◆ **Exercise brief**
Return all lines in the data where the string "flow" can be found.

Source records START

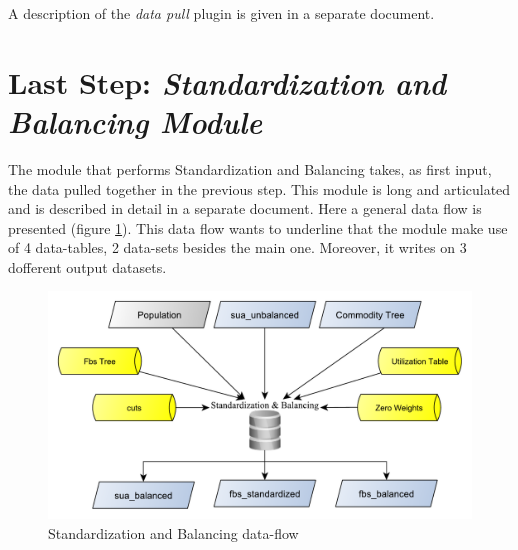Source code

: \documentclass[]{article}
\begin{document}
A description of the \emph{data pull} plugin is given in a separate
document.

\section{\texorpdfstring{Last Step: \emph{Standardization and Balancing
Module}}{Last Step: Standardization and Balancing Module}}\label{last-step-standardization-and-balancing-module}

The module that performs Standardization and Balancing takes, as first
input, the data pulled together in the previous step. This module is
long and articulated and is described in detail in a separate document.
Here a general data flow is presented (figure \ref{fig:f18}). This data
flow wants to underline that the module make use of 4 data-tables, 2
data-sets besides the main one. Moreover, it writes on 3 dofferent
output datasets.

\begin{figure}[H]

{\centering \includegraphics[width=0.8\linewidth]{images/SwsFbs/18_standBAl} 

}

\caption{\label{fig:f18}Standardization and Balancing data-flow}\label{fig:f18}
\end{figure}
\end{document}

Source records END
Source records START

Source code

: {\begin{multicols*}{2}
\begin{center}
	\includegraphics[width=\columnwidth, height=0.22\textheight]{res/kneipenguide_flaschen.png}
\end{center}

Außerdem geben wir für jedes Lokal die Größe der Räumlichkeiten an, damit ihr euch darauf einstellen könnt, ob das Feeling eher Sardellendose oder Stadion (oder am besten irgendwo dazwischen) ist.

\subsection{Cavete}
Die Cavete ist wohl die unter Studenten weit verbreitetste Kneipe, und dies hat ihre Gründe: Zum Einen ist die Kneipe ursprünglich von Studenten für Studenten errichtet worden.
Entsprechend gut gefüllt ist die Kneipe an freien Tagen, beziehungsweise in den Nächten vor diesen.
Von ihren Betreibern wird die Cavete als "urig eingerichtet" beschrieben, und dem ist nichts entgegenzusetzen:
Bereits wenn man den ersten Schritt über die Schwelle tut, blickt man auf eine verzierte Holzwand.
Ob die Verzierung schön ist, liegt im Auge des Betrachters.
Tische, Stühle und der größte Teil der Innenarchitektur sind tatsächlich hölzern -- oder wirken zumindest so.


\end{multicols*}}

Source records END
Source records START

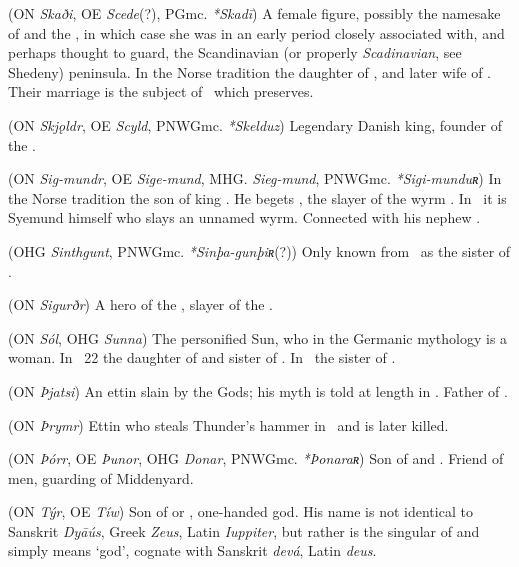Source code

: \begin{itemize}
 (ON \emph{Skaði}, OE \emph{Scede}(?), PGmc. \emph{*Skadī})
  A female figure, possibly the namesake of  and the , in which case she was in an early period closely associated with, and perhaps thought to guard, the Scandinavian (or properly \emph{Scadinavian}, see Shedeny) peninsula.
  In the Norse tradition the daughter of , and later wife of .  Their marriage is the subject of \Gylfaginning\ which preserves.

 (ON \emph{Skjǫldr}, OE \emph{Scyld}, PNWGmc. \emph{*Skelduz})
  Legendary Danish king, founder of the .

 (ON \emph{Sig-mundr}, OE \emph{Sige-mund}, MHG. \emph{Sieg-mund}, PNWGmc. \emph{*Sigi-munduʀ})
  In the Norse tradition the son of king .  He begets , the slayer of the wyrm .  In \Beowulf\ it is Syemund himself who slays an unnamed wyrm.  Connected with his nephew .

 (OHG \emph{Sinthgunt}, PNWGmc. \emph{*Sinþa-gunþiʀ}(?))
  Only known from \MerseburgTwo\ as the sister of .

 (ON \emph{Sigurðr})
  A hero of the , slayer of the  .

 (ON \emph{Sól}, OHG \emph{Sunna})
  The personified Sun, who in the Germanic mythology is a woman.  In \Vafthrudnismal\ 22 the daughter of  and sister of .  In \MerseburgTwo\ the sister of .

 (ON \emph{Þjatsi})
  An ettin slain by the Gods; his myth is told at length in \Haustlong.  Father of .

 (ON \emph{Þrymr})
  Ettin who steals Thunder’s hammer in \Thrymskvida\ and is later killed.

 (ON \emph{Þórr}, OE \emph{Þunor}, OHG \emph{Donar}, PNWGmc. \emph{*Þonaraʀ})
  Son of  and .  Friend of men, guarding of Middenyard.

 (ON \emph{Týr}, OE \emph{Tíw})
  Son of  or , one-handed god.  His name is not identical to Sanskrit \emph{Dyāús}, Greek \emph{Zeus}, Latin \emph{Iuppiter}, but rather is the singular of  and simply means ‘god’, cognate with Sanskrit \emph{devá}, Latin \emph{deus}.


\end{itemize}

Source records END

◆ **Response for this exercise**
Here a general data flow is presented (figure \ref{fig:f18}). This data
flow wants to underline that the module make use of 4 data-tables, 2
\caption{\label{fig:f18}Standardization and Balancing data-flow}\label{fig:f18}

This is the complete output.